* _TASK TO COMPLETE_: Go through the data below. List every line that holds the word "NormalTok".

* _DATA PROVIDED_:
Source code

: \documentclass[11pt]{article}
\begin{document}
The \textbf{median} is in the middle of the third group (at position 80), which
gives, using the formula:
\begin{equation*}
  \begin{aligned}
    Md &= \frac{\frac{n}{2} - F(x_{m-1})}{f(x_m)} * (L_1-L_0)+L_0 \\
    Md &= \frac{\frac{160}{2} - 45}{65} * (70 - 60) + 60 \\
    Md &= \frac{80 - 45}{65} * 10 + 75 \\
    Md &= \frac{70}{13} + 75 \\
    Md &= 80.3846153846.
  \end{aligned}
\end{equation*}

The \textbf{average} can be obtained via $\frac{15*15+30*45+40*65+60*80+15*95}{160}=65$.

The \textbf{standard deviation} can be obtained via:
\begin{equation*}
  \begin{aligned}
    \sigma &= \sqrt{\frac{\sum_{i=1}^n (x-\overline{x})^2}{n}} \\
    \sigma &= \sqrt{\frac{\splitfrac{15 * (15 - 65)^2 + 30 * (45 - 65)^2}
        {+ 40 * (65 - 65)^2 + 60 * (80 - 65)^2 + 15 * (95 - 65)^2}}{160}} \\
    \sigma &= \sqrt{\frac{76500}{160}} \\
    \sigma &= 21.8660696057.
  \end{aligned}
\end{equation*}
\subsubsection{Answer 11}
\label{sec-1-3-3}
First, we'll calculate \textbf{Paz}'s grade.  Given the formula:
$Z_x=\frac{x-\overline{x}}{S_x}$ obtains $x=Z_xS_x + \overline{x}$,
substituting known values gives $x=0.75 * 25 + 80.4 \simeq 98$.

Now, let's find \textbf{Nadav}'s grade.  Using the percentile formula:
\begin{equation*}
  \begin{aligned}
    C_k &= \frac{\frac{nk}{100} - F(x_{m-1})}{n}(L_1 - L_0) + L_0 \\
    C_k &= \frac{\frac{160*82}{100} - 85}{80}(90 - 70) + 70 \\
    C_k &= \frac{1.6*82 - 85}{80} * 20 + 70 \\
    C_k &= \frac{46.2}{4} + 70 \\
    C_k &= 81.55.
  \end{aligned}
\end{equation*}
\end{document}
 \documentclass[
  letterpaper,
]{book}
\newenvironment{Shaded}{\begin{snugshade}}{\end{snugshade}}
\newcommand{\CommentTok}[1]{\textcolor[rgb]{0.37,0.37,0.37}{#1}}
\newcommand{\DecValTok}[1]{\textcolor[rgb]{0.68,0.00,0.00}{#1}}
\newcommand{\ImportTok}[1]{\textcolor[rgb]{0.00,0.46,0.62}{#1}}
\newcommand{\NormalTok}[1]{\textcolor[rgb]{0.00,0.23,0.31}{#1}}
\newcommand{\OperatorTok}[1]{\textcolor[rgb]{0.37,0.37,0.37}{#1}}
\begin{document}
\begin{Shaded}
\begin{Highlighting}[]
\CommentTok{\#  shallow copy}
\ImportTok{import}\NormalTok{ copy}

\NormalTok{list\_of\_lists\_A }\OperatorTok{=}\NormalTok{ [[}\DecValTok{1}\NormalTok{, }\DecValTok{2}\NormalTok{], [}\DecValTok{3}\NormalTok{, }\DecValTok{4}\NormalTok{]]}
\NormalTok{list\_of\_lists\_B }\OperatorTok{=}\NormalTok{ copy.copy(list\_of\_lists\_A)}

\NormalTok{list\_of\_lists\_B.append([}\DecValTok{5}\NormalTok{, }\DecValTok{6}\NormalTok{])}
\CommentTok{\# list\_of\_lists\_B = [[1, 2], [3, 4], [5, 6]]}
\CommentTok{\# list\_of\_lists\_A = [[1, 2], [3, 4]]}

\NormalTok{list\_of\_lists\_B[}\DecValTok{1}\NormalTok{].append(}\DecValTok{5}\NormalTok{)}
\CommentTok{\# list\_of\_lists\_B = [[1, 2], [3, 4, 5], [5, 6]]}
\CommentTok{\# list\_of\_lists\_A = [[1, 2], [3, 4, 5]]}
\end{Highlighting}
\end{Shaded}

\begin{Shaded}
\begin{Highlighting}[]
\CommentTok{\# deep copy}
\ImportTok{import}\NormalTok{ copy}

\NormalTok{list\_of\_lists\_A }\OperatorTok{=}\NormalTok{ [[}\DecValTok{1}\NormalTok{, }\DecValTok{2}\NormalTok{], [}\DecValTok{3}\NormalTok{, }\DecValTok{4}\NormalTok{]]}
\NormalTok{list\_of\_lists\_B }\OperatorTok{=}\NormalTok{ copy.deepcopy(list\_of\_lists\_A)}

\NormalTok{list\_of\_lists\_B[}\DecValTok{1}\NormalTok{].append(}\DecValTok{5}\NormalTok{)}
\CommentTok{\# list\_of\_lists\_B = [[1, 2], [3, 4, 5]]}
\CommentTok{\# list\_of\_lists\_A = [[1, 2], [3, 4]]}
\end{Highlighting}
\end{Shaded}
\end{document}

* _RESPONSE AREA_:
\newcommand{\NormalTok}[1]{\textcolor[rgb]{0.00,0.23,0.31}{#1}}
\ImportTok{import}\NormalTok{ copy}
\NormalTok{list\_of\_lists\_A }\OperatorTok{=}\NormalTok{ [[}\DecValTok{1}\NormalTok{, }\DecValTok{2}\NormalTok{], [}\DecValTok{3}\NormalTok{, }\DecValTok{4}\NormalTok{]]}
\NormalTok{list\_of\_lists\_B }\OperatorTok{=}\NormalTok{ copy.copy(list\_of\_lists\_A)}
\NormalTok{list\_of\_lists\_B.append([}\DecValTok{5}\NormalTok{, }\DecValTok{6}\NormalTok{])}
\NormalTok{list\_of\_lists\_B[}\DecValTok{1}\NormalTok{].append(}\DecValTok{5}\NormalTok{)}
\ImportTok{import}\NormalTok{ copy}
\NormalTok{list\_of\_lists\_A }\OperatorTok{=}\NormalTok{ [[}\DecValTok{1}\NormalTok{, }\DecValTok{2}\NormalTok{], [}\DecValTok{3}\NormalTok{, }\DecValTok{4}\NormalTok{]]}
\NormalTok{list\_of\_lists\_B }\OperatorTok{=}\NormalTok{ copy.deepcopy(list\_of\_lists\_A)}
\NormalTok{list\_of\_lists\_B[}\DecValTok{1}\NormalTok{].append(}\DecValTok{5}\NormalTok{)}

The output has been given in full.